During Hurricane Matthew, Silver Spring Networks customer Florida Power & Light restored 90% of affected residents’ power — more than 1 million customer interruptions — in less than 48 hours, and prevented approximately 118,000 service interruptions using Silver Springs Networks’ technology. OG&E looks forward to the same benefits, Cooper said, especially given the unpredictability of Oklahoma’s spring weather.
Brandon Davito, VP of smart cities at Silver Spring Networks, said pre-deployment planning and design for the project are currently underway, and three pilot projects in Oklahoma City and Moore, Oklahoma, demonstrate the benefits of intelligent lighting to city officials and the general public.
“Vision-controlled intelligent lighting systems will help significantly enhance the quality of service and reliability for OG&E customers, improve the speed of streetlight restoration response in the event of outages, and help drive increased system efficiencies and lower energy consumption through dimming and adaptive controls,” Davito said.
While Cooper said no additional smart initiatives are underway as of yet, connecting the quarter-million smart streetlights affords OG&E the opportunity for easier adoption of future smart projects.
“We have seen cities with streetlights use the infrastructure as a foundation to showcase immediate results and benefits,” Davito said, “But that can also be used to deploy more advanced services and applications over time — including traffic control systems, smart parking, electric vehicle charging, energy and water metering, environmental and pollution sensors, adaptive outdoor lighting, motion-sensing applications, waste management and other sensors to leverage a common network, control and data platform.”

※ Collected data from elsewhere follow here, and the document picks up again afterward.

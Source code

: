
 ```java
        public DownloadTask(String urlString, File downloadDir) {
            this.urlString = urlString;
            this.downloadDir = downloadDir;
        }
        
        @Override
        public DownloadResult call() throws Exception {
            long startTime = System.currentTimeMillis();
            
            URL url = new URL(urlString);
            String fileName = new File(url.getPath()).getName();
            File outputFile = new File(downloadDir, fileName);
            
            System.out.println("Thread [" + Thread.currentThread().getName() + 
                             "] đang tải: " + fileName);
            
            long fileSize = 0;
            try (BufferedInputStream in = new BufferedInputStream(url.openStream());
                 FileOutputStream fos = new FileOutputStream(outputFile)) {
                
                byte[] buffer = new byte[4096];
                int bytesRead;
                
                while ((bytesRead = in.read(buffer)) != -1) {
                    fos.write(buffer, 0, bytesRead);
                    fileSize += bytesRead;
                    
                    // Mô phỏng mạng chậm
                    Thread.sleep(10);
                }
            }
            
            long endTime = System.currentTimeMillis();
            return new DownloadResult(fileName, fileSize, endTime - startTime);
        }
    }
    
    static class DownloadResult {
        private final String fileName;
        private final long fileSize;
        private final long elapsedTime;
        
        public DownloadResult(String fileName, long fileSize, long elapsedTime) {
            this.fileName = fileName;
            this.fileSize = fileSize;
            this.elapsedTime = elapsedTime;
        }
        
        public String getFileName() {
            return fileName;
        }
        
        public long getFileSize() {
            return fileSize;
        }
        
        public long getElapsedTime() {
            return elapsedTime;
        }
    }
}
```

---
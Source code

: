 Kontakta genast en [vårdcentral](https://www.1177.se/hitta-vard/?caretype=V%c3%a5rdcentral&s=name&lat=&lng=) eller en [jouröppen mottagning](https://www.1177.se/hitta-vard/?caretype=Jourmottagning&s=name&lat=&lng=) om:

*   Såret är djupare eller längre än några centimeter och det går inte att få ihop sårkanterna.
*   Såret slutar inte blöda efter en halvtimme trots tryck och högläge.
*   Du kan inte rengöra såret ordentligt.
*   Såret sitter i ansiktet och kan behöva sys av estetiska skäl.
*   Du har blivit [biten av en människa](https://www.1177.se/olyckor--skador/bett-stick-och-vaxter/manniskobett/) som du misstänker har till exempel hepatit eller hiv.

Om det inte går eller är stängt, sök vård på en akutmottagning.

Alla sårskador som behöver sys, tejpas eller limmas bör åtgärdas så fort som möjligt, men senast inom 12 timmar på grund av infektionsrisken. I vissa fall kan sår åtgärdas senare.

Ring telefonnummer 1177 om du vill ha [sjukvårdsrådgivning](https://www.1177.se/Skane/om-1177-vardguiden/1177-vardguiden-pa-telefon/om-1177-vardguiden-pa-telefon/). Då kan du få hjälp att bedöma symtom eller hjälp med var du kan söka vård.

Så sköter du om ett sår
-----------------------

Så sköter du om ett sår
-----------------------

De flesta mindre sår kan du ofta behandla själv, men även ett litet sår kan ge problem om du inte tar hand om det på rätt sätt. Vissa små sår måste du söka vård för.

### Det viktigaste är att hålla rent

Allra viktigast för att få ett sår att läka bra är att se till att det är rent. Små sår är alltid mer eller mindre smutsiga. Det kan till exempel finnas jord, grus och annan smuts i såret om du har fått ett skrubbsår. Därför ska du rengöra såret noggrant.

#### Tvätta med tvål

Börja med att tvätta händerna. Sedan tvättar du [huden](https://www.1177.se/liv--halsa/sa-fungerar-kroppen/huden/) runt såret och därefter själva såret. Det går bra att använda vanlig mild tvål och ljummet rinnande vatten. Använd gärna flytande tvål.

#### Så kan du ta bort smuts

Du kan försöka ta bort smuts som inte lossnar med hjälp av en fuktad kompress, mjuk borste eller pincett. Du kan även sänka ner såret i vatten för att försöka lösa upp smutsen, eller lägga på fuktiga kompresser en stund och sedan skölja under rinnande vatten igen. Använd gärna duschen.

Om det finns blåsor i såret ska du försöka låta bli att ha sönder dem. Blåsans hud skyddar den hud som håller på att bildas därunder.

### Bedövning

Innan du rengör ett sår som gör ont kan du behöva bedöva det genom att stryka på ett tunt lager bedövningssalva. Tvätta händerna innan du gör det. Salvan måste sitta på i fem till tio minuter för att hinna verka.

In addition to OG&E, Silver Spring Networks has announced smart streetlight projects with Baltimore Gas & Electric, ComEd, Pepco Holdings, Inc., and has partnered with Florida Power & light on what Davito said is believed to be the largest smart streetlight project in the world, totaling nearly 500,000 smart streetlights in Miami and South Florida. The company also has smart streetlight projects in Copenhagen, Glasgow, London, Paris, providence and Stockholm.